Roco Kingdom (洛克王国) is a Chinese online role-playing video game franchise and community themed around a magical kingdom primarily targeted at children aged 7 to 14. It is developed by Morefun Studios, published by Tencent Games, and runs on web browsers. Public testing began on July 15, 2010. In April 2015, the number of registered players surpassed 200 million. A mobile version called Roco Kingdom: World entered closed beta in August 2024. The franchise has inspired a number of animated films and TV shows. During Opening Night Live (ONL) at Gamescom on August 25, 2026, Roco Kingdom announced that it will be going global. A new closed beta test, called the "Quack Quack Test" will launch on October 27, for PC and Mobile devices.

== Game elements ==

=== Backstory ===
The Kingdom of Rocos is located inside a basin close to the sea. The Rocos have lived there along with a variety of other creatures since prehistoric times and rule their land through magic. They have specialized into merchants, detectives, gardeners, explorers, and knights. Roco Kingdom began transitioning into an open world model in 2023.

=== Main characters ===
Roco is the main protagonist controlled by the player. Notable non-player characters include St. Andrew the king and Griffin, the headmaster of the magic academy.

=== Mini-games ===
In addition to pursuing assigned quests, players can engage in mini-games such as playing music on a virtual keyboard and trivia quizzes. They can also initiate battles with their pets similar to fighting with Pokémons.

=== Cross-marketing ===
Characters from other franchises such as Cardcaptor Sakura, Digimon, and Sanrio appear in Roco Kingdom during certain events.

== Films ==

=== Feature films ===
- Roco Kingdom: Sacred Dragon Knight: Directed by Yu Shengjun, produced by Tencent, Youyang Media, and XuanDong Animation, premiered on September 30, 2011.
- Roco Kingdom: The Desire of Dragon: Directed by Yu Shengjun, produced by Tencent and Youyang Media, premiered on January 31, 2013. The producers hoped that Roco Kingdom as a franchise could compete with domestic and foreign brands such as Kung Fu Panda, McDull, and Pleasant Goat. The film earned 32 million RMB in its opening week.
- Roco Kingdom 3: The Sacred Dragon's Guardian: Premiered on July 10, 2014.
- Roco Kingdom 4: Departure! Valley of Giants: Released on August 13, 2015.

=== Television films ===
- Roco Kingdom: Martial Arts Tournament: Tells the story of Rocky and his friends participating in the Roco Kingdom Martial Arts Tournament, premiered on July 13, 2012.
- Roco Kingdom: Adventure on Xuan Yu Island: One day, a mysterious event occurs in the peaceful Roco Kingdom.
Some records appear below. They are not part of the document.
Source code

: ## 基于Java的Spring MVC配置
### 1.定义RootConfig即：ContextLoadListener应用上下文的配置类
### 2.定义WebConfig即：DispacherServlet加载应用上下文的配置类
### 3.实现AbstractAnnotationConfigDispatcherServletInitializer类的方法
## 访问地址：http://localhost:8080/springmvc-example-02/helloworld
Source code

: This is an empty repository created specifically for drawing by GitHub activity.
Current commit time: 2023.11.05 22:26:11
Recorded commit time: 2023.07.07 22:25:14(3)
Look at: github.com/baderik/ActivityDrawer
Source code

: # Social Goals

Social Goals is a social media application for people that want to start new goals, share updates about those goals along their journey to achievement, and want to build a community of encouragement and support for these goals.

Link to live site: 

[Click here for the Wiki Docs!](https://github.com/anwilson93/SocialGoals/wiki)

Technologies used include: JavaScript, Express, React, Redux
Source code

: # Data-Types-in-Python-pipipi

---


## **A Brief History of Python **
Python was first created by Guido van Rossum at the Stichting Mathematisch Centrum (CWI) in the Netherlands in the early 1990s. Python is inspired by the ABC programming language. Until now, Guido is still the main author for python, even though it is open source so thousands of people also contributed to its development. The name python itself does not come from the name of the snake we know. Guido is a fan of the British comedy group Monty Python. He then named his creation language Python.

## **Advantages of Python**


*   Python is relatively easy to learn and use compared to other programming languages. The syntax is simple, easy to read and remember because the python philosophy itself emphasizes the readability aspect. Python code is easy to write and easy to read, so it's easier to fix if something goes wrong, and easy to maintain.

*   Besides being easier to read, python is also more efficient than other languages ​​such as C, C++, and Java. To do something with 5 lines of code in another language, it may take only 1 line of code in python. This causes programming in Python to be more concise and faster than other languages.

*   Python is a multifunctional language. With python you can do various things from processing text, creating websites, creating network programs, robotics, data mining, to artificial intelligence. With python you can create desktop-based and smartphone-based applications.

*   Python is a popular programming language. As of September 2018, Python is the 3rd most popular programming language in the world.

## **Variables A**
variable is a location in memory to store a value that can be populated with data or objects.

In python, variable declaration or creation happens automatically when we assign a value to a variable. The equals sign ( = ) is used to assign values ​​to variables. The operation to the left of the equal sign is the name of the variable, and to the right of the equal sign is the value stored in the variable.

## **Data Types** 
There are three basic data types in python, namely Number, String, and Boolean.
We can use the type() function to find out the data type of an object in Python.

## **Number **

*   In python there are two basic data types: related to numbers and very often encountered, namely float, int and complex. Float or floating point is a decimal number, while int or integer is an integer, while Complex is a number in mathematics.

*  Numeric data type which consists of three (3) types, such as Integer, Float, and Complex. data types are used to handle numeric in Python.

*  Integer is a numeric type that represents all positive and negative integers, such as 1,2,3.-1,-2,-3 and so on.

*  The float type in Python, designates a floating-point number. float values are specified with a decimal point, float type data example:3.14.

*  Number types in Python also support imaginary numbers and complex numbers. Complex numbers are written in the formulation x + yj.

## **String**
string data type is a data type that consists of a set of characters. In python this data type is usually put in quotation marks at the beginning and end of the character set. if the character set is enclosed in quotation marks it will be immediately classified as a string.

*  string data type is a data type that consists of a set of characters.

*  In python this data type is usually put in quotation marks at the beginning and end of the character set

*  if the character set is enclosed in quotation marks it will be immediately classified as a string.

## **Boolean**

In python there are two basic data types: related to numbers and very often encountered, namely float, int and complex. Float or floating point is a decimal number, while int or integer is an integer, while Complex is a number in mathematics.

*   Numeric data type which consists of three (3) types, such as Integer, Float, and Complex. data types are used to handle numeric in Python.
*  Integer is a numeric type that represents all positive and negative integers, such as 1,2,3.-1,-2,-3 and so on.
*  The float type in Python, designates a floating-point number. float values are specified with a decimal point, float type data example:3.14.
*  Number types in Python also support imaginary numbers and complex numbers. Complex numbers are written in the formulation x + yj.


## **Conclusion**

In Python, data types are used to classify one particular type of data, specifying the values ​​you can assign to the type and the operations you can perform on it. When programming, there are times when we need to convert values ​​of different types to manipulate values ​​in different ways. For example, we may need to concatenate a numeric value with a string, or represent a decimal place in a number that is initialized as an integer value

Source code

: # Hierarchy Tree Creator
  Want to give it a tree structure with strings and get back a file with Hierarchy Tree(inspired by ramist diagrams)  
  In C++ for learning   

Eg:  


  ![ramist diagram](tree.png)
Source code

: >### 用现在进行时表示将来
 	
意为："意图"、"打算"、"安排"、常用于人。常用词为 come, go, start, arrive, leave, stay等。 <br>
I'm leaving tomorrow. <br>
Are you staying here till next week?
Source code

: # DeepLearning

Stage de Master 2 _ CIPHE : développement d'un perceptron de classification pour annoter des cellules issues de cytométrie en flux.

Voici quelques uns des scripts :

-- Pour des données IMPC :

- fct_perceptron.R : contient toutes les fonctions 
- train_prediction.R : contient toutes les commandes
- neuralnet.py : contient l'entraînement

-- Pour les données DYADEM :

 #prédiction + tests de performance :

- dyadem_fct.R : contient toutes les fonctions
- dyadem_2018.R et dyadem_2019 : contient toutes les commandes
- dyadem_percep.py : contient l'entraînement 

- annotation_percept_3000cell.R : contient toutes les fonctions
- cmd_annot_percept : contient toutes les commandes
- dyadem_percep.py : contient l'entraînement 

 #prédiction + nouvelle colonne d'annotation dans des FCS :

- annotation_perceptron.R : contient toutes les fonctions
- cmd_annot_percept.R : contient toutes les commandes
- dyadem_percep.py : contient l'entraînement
Three mysterious pets appear on Xuan Yu Island, and brave Rocky sets off alone on an adventure to uncover the truth. Released in 2013.
- Roco Kingdom: The Triumph of Light: Rocky, Dimo, and Princess Keri face trials and open the gates of the Sacred Temple of Light. However, they find themselves in a black-and-white world, where everything—including the ground, sky, and even the pets—has turned into white stones. Released during the 2013 anniversary celebration.
- Roco Kingdom: The Legend of Resurrection: Rocky and his friends discover a mysterious resurrection scroll in the Crystal Cavern. The scroll states that finding three magical artifacts will allow the resurrection of any life form, but the scroll is stolen by Enzo. To prevent Enzo from using it to awaken powerful demons and attack the kingdom, the young heroes decide to take action to stop his evil plot.
- Roco Kingdom: Divine Pet Chronicles: A compilation of the above four animated films, it debuted on November 25, 2014.

== TV series ==

=== Animations ===
- Roco Kingdom Adventure: Locke and his friends study at the Magic Academy in Roco Kingdom. The series debuted in August 2013.
- Roco Kingdom Adventure 2: Enzo's Diary: The sequel to Roco Kingdom Adventure, it debuted in April 2014.
- Roco Kingdom Adventure 3: The Eight Great Medals: Locke and his friends improve their skills in order to win a tournament at the Magic Academy. The series debuted in June 2015.

=== Live-action ===
- Roco Kingdom Magic Academy: The Mysterious Melody: A Chinese live-action TV series, it began airing every Friday on Hunan Golden Eagle Cartoon TV starting from June 13, 2014.

== Musicals ==
Roco Kingdom Adventure was a musical produced by the China National Theatre for Children, first performed from May 31 to June 2, 2013. In 2014, it was performed at the Great Hall of the People on June 1, on the campuses of ten renowned schools in Beijing such as the Beijing Haidian Foreign Language Shi Yan School, and 66 times across 25 cities in China.

== Reception ==
In 2012, Roco Kingdom: Martial Arts Tournament received the China Animation & Comic Competition Golden Dragon Award for best screenplay in the category of animations.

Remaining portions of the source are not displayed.